Nothing should differ between your output and the entries below.

* * * *

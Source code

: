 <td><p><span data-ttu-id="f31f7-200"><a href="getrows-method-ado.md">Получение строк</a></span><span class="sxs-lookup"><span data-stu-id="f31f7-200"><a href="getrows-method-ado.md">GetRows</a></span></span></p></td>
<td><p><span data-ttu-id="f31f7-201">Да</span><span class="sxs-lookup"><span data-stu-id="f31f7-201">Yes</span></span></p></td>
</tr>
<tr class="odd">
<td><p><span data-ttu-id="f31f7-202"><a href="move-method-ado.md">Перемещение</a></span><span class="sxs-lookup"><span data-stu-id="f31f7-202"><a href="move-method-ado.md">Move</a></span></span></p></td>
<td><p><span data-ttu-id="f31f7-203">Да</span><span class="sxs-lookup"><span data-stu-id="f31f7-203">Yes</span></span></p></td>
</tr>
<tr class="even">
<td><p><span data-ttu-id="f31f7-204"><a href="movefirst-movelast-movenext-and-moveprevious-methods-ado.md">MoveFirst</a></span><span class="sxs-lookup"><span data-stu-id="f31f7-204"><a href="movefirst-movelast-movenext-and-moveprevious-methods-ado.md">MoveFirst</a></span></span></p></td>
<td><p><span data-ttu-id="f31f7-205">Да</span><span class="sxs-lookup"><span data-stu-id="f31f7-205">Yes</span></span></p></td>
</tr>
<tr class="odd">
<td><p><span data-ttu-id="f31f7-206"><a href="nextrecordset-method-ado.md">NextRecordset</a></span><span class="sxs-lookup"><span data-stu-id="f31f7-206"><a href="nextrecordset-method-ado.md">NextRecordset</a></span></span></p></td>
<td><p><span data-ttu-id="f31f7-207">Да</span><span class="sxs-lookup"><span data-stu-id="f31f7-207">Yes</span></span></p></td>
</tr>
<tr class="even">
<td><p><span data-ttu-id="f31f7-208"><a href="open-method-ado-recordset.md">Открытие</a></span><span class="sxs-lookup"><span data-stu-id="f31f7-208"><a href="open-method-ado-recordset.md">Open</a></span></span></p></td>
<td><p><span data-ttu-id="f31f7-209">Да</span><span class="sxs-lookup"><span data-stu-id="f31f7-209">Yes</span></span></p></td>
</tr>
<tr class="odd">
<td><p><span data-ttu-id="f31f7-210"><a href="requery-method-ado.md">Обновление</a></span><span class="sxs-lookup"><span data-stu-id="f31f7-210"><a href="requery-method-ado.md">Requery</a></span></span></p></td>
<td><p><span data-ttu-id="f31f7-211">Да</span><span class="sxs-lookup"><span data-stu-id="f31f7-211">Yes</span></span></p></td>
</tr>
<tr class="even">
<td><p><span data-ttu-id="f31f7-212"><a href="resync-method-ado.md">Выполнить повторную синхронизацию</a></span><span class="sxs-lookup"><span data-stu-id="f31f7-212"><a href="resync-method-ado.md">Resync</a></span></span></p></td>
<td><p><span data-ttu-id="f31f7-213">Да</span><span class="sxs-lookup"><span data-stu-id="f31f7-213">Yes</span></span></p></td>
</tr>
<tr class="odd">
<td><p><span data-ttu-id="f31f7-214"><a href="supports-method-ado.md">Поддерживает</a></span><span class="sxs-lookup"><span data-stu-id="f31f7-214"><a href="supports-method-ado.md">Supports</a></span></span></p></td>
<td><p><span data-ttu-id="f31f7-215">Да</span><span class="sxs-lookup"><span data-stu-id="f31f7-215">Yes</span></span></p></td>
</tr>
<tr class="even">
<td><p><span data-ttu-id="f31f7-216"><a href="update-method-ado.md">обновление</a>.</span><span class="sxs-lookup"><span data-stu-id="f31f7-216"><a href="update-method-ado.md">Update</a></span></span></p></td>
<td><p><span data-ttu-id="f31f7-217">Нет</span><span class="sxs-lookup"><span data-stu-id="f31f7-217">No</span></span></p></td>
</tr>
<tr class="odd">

* * * *

● **Reply**:
Source code

: <td><p><span data-ttu-id="f31f7-200"><a href="getrows-method-ado.md">Получение строк</a></span><span class="sxs-lookup"><span data-stu-id="f31f7-200"><a href="getrows-method-ado.md">GetRows</a></span></span></p></td>
<td><p><span data-ttu-id="f31f7-201">Да</span><span class="sxs-lookup"><span data-stu-id="f31f7-201">Yes</span></span></p></td>
</tr>
<tr class="odd">
<td><p><span data-ttu-id="f31f7-202"><a href="move-method-ado.md">Перемещение</a></span><span class="sxs-lookup"><span data-stu-id="f31f7-202"><a href="move-method-ado.md">Move</a></span></span></p></td>
<td><p><span data-ttu-id="f31f7-203">Да</span><span class="sxs-lookup"><span data-stu-id="f31f7-203">Yes</span></span></p></td>
</tr>
<tr class="even">
<td><p><span data-ttu-id="f31f7-204"><a href="movefirst-movelast-movenext-and-moveprevious-methods-ado.md">MoveFirst</a></span><span class="sxs-lookup"><span data-stu-id="f31f7-204"><a href="movefirst-movelast-movenext-and-moveprevious-methods-ado.md">MoveFirst</a></span></span></p></td>
<td><p><span data-ttu-id="f31f7-205">Да</span><span class="sxs-lookup"><span data-stu-id="f31f7-205">Yes</span></span></p></td>
</tr>
<tr class="odd">
<td><p><span data-ttu-id="f31f7-206"><a href="nextrecordset-method-ado.md">NextRecordset</a></span><span class="sxs-lookup"><span data-stu-id="f31f7-206"><a href="nextrecordset-method-ado.md">NextRecordset</a></span></span></p></td>
<td><p><span data-ttu-id="f31f7-207">Да</span><span class="sxs-lookup"><span data-stu-id="f31f7-207">Yes</span></span></p></td>
</tr>
<tr class="even">
<td><p><span data-ttu-id="f31f7-208"><a href="open-method-ado-recordset.md">Открытие</a></span><span class="sxs-lookup"><span data-stu-id="f31f7-208"><a href="open-method-ado-recordset.md">Open</a></span></span></p></td>
<td><p><span data-ttu-id="f31f7-209">Да</span><span class="sxs-lookup"><span data-stu-id="f31f7-209">Yes</span></span></p></td>
</tr>
<tr class="odd">
<td><p><span data-ttu-id="f31f7-210"><a href="requery-method-ado.md">Обновление</a></span><span class="sxs-lookup"><span data-stu-id="f31f7-210"><a href="requery-method-ado.md">Requery</a></span></span></p></td>
<td><p><span data-ttu-id="f31f7-211">Да</span><span class="sxs-lookup"><span data-stu-id="f31f7-211">Yes</span></span></p></td>
</tr>
<tr class="even">
<td><p><span data-ttu-id="f31f7-212"><a href="resync-method-ado.md">Выполнить повторную синхронизацию</a></span><span class="sxs-lookup"><span data-stu-id="f31f7-212"><a href="resync-method-ado.md">Resync</a></span></span></p></td>
<td><p><span data-ttu-id="f31f7-213">Да</span><span class="sxs-lookup"><span data-stu-id="f31f7-213">Yes</span></span></p></td>
</tr>
<tr class="odd">
<td><p><span data-ttu-id="f31f7-214"><a href="supports-method-ado.md">Поддерживает</a></span><span class="sxs-lookup"><span data-stu-id="f31f7-214"><a href="supports-method-ado.md">Supports</a></span></span></p></td>
<td><p><span data-ttu-id="f31f7-215">Да</span><span class="sxs-lookup"><span data-stu-id="f31f7-215">Yes</span></span></p></td>
</tr>
<tr class="even">
<td><p><span data-ttu-id="f31f7-216"><a href="update-method-ado.md">обновление</a>.</span><span class="sxs-lookup"><span data-stu-id="f31f7-216"><a href="update-method-ado.md">Update</a></span></span></p></td>
<td><p><span data-ttu-id="f31f7-217">Нет</span><span class="sxs-lookup"><span data-stu-id="f31f7-217">No</span></span></p></td>
</tr>
<tr class="odd">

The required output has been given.